(Beginning of The input)

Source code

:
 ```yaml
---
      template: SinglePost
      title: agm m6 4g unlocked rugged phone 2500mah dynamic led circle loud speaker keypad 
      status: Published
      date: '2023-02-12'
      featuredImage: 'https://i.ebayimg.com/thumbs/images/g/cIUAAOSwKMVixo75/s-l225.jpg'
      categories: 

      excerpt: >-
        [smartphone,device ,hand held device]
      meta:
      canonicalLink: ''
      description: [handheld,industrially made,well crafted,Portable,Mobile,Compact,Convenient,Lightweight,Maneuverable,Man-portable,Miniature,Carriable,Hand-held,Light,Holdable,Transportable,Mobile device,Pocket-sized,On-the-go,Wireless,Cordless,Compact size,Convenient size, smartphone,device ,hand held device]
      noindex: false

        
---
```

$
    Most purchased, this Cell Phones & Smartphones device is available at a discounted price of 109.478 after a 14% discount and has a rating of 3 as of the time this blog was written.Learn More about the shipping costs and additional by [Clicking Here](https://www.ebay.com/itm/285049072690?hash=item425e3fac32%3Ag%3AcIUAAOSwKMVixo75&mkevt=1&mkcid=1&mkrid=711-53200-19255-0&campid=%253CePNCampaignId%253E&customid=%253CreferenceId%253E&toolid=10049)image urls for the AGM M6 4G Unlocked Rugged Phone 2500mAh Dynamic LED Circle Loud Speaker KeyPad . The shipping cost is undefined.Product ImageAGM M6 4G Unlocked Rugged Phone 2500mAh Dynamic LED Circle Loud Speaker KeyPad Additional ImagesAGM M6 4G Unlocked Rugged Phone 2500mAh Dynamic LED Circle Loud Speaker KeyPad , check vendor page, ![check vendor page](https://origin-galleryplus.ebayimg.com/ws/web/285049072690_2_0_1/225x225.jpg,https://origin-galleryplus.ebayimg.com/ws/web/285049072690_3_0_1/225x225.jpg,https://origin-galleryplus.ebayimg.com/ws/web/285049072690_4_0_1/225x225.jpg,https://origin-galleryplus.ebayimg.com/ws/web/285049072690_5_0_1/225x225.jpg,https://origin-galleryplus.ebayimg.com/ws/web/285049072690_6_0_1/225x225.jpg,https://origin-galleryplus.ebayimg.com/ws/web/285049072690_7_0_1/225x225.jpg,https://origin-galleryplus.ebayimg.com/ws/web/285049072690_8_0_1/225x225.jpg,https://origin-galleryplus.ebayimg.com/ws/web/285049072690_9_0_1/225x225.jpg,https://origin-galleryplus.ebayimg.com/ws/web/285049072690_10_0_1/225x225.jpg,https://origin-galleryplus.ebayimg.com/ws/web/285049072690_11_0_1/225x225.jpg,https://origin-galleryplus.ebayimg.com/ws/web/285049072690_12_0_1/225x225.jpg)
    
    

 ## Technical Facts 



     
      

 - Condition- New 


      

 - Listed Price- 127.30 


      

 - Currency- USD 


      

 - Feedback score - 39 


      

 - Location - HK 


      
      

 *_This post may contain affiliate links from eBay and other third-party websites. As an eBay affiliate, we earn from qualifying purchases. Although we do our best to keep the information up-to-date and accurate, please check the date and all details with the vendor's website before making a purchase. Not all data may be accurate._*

(End of The input)
(Beginning of The input)

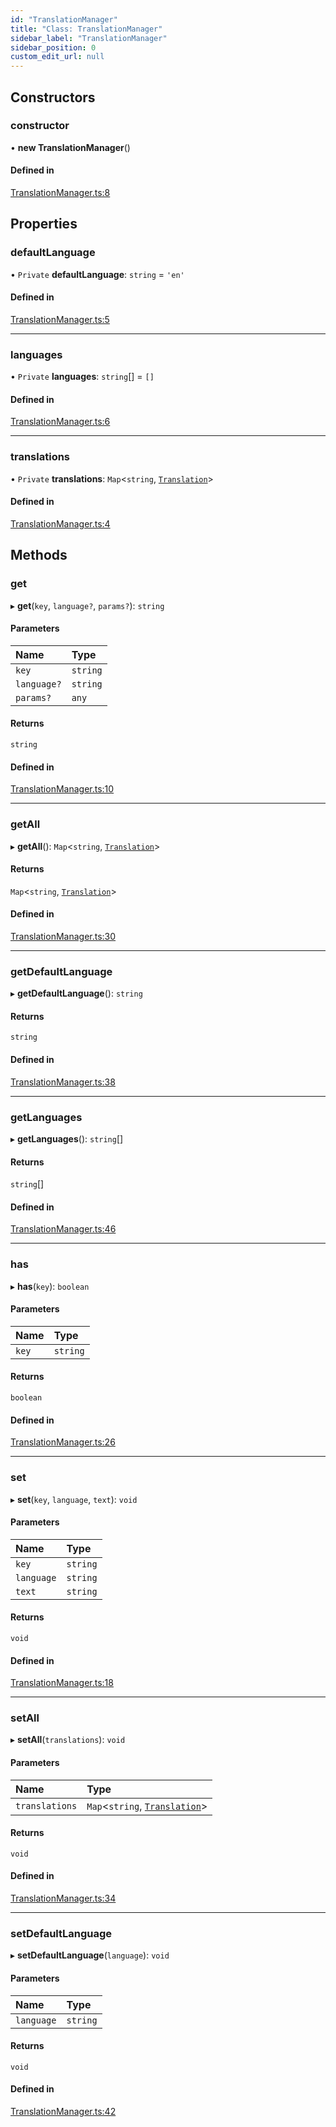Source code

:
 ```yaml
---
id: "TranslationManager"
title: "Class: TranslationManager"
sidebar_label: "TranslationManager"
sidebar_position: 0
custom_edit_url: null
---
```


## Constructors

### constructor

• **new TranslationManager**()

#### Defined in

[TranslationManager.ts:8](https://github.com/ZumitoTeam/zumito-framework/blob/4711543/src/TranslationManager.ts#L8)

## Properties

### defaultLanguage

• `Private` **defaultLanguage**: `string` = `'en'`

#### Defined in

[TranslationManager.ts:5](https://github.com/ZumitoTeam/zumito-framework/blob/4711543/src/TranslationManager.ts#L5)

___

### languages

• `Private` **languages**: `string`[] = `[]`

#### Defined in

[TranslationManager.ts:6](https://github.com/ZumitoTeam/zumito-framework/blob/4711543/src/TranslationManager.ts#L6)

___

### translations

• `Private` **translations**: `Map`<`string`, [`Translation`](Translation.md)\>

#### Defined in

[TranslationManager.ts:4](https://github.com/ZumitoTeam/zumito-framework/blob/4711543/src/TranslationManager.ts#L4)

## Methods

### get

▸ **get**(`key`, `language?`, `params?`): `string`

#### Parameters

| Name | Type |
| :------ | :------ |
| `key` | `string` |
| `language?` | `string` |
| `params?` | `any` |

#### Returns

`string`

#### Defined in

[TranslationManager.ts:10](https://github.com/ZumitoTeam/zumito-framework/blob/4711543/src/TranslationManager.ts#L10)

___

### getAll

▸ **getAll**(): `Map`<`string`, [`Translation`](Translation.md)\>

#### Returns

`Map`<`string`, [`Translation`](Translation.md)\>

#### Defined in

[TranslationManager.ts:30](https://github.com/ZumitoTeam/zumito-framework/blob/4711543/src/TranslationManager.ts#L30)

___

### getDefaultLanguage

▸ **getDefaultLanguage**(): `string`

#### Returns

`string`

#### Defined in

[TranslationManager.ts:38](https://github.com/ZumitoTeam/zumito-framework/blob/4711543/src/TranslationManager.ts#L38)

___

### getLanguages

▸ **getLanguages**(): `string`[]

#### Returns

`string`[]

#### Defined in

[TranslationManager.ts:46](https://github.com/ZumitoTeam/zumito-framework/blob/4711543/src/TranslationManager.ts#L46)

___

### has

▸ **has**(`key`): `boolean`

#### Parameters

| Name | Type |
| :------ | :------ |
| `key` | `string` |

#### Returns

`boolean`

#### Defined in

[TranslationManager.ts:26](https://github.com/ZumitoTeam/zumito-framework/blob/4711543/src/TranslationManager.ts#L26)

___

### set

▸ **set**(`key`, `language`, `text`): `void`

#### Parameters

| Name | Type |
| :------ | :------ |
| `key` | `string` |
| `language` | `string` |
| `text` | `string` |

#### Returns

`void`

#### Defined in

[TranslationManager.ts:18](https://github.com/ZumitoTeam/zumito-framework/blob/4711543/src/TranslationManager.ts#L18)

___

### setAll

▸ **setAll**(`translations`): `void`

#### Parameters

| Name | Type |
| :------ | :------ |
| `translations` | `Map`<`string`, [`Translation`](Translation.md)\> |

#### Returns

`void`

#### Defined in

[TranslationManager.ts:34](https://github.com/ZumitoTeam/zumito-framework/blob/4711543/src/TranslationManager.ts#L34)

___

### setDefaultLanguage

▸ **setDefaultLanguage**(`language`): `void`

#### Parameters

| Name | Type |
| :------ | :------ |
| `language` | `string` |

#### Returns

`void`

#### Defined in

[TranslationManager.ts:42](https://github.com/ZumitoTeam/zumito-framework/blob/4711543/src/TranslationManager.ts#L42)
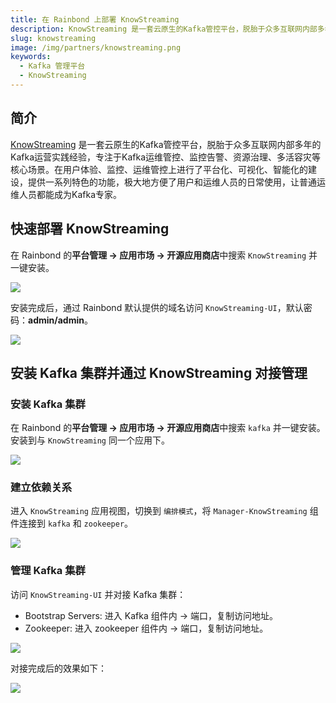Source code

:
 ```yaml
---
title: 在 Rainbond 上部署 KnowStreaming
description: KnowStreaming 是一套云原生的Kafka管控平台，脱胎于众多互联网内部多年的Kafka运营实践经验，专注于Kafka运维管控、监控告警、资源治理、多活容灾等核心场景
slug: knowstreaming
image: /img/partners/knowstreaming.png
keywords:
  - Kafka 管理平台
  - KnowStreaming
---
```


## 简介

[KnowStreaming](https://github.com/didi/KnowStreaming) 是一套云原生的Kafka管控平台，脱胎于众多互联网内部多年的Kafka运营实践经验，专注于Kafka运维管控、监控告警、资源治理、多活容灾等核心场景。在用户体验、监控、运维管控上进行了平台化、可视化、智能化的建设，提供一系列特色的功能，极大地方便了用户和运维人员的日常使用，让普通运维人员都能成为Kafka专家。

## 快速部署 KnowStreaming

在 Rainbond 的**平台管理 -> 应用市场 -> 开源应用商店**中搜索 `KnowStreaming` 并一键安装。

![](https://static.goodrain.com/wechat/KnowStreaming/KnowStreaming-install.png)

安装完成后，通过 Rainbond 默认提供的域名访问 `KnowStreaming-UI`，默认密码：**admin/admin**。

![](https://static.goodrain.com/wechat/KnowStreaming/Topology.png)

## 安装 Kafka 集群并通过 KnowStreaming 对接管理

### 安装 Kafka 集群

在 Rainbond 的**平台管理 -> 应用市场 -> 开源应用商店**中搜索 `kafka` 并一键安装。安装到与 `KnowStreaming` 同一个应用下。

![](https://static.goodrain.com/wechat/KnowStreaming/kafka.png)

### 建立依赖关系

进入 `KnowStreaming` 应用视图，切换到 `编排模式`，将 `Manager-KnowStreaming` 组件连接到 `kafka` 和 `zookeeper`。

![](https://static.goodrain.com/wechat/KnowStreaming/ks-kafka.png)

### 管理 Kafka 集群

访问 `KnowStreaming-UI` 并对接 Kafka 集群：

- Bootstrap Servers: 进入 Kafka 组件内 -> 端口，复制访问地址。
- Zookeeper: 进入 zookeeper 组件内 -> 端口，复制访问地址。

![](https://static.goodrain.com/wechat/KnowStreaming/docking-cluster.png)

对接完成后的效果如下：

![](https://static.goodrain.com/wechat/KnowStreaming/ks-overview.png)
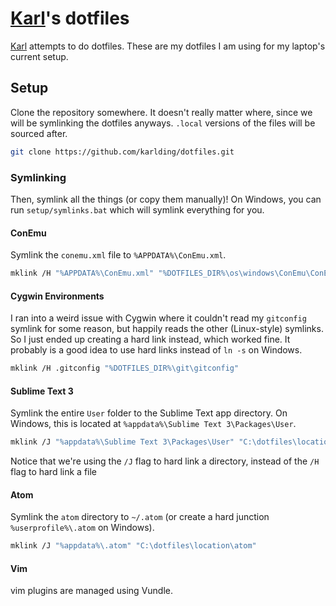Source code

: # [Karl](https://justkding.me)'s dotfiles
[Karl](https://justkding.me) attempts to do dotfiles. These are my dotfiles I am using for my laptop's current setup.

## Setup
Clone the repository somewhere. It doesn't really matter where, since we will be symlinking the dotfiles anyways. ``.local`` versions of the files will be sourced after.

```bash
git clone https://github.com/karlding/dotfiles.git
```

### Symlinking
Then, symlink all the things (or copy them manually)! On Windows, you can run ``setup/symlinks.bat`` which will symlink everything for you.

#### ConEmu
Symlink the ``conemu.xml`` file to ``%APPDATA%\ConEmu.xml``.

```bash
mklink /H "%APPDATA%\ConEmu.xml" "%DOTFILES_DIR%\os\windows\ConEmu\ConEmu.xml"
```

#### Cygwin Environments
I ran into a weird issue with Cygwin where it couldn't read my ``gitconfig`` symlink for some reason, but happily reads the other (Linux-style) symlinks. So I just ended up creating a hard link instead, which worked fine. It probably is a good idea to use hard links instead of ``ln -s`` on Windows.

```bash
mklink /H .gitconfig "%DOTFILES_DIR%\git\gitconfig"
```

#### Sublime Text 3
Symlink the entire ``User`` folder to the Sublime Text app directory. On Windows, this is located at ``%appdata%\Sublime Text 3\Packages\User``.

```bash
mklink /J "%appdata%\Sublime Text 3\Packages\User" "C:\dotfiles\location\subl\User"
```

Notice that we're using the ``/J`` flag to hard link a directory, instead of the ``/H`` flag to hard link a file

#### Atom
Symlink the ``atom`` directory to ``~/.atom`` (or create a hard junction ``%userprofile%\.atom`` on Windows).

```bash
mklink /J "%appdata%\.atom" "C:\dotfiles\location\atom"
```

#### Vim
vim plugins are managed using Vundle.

(End of The input)

Exercise —
Your answer must be a copy of every line in the data above that holds the string "zookeeper".

Solved problem —
进入 `KnowStreaming` 应用视图，切换到 `编排模式`，将 `Manager-KnowStreaming` 组件连接到 `kafka` 和 `zookeeper`。
- Zookeeper: 进入 zookeeper 组件内 -> 端口，复制访问地址。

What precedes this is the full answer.